*WHAT IS REQUIRED*.
Scan the entries below for the word "your", then copy each line that holds it.

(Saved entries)
>>>
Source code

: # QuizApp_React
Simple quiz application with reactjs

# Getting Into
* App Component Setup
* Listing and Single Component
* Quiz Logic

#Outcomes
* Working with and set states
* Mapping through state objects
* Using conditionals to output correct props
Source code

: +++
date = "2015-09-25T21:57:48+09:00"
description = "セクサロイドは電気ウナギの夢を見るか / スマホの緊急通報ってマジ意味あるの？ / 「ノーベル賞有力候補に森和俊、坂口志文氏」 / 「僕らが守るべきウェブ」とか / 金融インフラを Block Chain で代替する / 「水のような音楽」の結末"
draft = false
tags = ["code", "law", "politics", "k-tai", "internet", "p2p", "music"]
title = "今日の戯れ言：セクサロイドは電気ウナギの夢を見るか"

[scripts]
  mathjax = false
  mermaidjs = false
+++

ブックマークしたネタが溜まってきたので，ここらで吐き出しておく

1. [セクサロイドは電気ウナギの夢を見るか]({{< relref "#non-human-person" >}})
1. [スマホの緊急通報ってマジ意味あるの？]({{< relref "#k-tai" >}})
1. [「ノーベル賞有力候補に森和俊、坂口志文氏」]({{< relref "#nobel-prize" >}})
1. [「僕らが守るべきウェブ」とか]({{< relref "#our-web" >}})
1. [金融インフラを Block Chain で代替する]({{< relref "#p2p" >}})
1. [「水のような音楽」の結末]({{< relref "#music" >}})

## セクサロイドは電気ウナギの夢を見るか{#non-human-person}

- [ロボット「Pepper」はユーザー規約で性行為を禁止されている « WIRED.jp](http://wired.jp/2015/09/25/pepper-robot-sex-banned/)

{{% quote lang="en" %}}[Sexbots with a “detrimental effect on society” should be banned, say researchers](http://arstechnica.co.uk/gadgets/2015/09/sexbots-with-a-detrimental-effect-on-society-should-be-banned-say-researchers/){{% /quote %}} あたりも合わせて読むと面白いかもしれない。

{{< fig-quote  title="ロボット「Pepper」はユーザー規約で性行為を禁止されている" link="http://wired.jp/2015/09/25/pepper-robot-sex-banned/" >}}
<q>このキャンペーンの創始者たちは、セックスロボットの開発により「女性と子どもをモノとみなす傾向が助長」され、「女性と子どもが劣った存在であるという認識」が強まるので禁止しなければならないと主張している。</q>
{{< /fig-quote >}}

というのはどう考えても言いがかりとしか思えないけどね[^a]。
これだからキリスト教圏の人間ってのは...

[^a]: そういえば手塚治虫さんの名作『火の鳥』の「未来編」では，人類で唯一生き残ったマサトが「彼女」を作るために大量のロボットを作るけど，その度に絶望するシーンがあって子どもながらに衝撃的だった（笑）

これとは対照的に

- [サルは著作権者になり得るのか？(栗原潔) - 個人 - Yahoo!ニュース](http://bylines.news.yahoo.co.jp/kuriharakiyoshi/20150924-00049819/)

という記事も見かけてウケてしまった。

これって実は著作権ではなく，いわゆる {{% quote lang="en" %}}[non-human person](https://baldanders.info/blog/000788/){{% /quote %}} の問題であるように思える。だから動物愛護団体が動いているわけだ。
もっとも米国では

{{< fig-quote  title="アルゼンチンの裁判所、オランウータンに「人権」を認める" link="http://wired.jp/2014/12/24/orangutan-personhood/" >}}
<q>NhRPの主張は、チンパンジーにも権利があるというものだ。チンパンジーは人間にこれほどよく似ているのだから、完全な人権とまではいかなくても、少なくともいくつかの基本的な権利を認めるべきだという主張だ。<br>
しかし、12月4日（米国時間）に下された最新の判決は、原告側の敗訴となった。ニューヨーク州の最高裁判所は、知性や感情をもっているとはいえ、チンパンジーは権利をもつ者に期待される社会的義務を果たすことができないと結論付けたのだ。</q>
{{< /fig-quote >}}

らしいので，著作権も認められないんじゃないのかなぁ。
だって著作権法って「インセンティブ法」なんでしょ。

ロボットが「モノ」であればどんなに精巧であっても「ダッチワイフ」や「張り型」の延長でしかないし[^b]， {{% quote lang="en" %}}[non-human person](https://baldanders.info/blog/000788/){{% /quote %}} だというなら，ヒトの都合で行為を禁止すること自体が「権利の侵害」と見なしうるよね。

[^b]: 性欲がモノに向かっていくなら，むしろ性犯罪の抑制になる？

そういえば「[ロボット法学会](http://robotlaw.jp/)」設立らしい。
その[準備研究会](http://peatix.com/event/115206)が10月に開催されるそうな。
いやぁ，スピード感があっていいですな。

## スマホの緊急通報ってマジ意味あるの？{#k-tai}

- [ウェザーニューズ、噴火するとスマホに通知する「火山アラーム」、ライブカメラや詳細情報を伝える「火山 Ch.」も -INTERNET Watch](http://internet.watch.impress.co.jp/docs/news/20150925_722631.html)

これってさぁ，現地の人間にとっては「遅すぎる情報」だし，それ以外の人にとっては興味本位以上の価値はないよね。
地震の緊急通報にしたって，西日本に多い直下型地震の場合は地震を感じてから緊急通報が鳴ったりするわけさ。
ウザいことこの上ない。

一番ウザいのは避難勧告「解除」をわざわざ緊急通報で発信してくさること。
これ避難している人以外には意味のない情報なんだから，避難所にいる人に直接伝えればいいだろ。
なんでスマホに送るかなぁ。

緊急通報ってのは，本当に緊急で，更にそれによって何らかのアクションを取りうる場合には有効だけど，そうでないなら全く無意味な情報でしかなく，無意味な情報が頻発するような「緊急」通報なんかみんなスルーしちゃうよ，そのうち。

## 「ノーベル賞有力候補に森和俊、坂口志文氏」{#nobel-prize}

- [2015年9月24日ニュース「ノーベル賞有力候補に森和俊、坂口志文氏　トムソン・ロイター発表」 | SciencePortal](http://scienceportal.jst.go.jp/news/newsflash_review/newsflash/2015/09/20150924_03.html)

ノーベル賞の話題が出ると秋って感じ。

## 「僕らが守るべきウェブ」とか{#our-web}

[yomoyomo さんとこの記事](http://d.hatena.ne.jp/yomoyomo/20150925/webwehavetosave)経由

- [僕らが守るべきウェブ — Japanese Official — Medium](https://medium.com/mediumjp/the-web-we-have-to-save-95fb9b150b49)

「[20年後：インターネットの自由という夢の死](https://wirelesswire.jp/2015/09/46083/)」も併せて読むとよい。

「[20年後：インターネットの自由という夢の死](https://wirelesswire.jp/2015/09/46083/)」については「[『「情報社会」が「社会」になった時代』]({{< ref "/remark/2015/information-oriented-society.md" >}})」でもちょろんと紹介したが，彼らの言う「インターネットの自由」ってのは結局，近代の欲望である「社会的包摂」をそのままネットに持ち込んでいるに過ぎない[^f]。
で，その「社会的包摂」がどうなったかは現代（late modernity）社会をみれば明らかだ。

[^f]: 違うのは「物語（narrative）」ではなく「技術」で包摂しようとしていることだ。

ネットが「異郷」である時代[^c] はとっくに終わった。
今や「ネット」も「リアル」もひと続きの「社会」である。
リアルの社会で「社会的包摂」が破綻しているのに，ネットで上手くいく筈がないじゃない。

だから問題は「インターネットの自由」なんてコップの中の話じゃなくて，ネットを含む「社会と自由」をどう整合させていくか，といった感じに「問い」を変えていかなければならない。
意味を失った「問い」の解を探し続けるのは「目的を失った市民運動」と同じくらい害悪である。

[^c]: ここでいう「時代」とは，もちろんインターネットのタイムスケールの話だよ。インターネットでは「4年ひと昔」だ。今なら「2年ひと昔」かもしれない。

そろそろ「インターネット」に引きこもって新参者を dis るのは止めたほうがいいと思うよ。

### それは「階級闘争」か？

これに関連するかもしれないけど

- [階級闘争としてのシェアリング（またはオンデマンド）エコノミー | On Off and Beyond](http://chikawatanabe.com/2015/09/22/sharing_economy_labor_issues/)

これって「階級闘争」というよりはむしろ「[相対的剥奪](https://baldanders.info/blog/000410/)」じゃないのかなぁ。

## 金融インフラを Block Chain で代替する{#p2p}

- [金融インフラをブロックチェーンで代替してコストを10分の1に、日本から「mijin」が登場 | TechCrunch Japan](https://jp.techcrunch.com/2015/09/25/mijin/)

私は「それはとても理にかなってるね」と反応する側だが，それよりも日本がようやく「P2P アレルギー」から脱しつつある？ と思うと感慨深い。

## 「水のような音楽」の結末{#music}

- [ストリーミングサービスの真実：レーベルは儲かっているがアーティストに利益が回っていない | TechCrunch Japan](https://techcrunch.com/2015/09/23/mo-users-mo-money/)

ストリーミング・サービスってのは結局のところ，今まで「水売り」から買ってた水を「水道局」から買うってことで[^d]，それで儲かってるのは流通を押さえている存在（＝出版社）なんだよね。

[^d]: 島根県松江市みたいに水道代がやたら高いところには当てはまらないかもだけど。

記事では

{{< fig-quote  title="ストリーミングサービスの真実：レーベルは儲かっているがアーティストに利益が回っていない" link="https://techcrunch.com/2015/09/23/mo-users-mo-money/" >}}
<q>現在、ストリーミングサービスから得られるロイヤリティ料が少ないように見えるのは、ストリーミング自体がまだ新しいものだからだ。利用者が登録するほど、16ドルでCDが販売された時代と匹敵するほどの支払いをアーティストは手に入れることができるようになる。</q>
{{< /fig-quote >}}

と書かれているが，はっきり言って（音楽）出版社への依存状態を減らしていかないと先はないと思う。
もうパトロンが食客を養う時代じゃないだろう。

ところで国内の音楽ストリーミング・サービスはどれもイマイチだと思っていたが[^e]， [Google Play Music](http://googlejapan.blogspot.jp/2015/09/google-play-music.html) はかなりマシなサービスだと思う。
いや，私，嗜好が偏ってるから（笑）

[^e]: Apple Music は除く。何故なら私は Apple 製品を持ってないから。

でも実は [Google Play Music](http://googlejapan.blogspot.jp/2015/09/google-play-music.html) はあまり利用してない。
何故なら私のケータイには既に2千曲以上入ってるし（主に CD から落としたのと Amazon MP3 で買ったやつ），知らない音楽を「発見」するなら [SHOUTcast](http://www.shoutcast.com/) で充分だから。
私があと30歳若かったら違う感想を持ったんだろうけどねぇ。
<<<
>>>
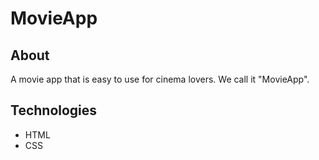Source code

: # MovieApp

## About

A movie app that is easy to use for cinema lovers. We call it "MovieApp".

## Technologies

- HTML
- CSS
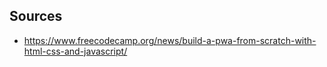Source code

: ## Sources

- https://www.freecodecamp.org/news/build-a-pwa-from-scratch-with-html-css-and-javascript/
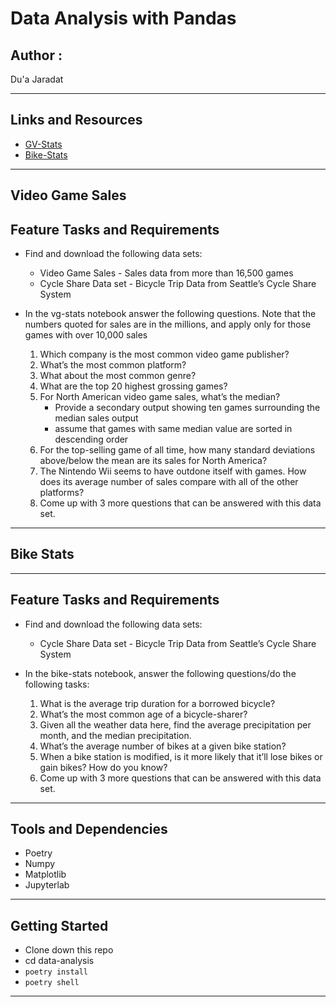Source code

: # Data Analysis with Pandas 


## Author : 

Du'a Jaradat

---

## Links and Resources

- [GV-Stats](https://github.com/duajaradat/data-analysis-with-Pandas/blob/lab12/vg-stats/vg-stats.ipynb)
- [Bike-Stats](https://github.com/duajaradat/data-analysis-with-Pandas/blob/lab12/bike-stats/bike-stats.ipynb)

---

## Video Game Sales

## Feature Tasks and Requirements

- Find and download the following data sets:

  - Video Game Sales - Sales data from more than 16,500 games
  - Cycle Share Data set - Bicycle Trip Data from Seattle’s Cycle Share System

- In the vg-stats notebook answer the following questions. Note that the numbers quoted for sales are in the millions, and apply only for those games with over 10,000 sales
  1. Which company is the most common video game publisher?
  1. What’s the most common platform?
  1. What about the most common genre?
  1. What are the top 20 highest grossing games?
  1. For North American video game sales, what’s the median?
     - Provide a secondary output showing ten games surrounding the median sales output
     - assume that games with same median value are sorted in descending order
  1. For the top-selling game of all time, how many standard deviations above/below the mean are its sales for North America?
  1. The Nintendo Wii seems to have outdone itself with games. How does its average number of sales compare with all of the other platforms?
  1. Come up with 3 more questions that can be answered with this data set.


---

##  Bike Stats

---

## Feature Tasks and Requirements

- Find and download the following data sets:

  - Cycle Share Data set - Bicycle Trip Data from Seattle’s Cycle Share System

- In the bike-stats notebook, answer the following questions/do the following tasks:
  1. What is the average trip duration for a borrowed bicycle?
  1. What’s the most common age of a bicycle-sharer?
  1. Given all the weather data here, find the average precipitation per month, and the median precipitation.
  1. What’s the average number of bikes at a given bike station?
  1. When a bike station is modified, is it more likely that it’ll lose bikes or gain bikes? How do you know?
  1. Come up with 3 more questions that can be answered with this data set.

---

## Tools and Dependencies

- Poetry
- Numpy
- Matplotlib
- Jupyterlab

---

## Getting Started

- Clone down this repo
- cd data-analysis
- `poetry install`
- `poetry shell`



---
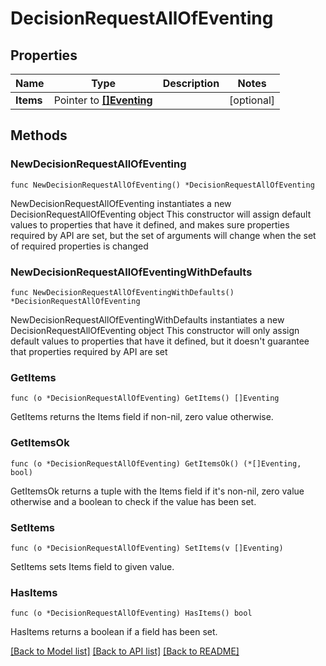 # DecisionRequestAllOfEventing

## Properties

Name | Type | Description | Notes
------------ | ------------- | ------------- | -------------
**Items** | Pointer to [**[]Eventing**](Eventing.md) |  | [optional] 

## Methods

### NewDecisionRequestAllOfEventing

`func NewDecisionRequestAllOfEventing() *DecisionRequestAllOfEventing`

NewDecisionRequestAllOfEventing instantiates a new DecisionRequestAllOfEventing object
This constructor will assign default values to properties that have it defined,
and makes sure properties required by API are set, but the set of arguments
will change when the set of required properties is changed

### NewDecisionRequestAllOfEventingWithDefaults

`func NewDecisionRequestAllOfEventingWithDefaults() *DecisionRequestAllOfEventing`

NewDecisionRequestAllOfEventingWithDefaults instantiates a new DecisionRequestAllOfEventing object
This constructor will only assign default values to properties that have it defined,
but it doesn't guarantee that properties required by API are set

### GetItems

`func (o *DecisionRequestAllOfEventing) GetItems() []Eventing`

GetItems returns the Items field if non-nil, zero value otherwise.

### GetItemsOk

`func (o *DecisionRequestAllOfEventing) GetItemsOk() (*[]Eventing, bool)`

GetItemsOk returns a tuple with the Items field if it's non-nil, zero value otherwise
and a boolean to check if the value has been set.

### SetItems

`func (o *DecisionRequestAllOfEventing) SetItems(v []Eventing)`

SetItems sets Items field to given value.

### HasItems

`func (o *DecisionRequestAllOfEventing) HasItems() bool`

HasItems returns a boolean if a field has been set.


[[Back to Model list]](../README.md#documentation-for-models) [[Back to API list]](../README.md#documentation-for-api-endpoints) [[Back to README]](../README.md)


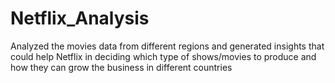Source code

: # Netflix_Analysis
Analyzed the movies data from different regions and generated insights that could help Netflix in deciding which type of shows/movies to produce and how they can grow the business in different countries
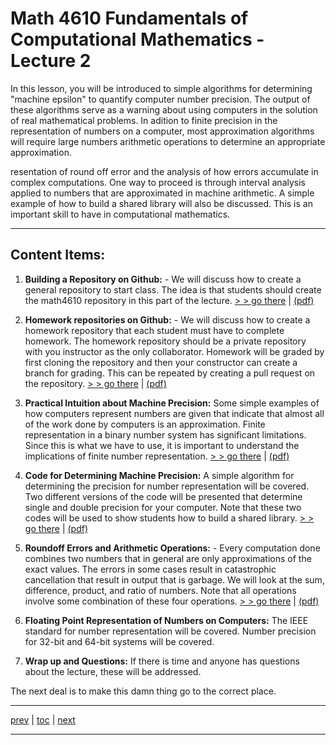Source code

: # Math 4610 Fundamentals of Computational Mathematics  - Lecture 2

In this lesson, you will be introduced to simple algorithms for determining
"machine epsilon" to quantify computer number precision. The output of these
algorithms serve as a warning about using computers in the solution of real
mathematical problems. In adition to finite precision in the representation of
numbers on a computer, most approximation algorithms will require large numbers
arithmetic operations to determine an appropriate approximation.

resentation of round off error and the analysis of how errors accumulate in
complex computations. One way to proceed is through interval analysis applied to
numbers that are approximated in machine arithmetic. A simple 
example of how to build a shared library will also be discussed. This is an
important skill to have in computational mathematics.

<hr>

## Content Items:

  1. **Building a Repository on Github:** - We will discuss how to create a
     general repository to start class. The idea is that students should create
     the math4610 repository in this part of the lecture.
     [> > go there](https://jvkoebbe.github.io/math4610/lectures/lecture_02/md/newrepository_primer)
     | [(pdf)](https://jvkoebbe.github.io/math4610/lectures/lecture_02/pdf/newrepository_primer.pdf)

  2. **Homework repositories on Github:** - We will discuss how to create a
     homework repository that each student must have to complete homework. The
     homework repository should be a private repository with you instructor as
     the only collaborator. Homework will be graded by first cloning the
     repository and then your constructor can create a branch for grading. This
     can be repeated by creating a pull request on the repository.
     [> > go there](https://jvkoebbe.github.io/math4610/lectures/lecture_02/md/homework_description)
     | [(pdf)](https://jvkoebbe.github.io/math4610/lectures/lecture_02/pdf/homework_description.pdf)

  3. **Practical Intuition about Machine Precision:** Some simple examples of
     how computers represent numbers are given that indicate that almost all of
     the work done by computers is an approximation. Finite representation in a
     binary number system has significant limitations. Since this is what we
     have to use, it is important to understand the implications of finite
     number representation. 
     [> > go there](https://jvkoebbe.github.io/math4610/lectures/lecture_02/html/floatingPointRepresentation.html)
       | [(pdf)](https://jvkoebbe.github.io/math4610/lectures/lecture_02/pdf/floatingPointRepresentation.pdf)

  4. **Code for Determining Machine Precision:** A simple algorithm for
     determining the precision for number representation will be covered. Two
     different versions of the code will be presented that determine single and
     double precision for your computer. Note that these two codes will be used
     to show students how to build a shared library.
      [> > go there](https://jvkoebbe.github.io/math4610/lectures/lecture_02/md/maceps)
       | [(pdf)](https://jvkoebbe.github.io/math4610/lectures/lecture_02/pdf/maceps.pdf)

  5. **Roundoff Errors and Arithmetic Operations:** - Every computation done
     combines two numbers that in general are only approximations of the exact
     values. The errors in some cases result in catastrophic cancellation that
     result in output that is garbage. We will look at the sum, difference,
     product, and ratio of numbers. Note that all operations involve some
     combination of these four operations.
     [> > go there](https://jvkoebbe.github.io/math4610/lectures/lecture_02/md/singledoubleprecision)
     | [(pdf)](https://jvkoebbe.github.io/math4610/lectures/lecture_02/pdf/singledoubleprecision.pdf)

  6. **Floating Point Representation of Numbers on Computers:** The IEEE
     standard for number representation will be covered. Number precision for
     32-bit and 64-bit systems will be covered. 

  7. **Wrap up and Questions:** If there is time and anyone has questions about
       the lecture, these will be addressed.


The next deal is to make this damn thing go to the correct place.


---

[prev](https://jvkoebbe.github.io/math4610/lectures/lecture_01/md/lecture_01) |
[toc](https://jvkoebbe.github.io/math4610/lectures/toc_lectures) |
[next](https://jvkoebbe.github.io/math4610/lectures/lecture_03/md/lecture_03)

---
<<<
*WRITTEN RESPONSE*.
     repository and then your constructor can create a branch for grading. This
     double precision for your computer. Note that these two codes will be used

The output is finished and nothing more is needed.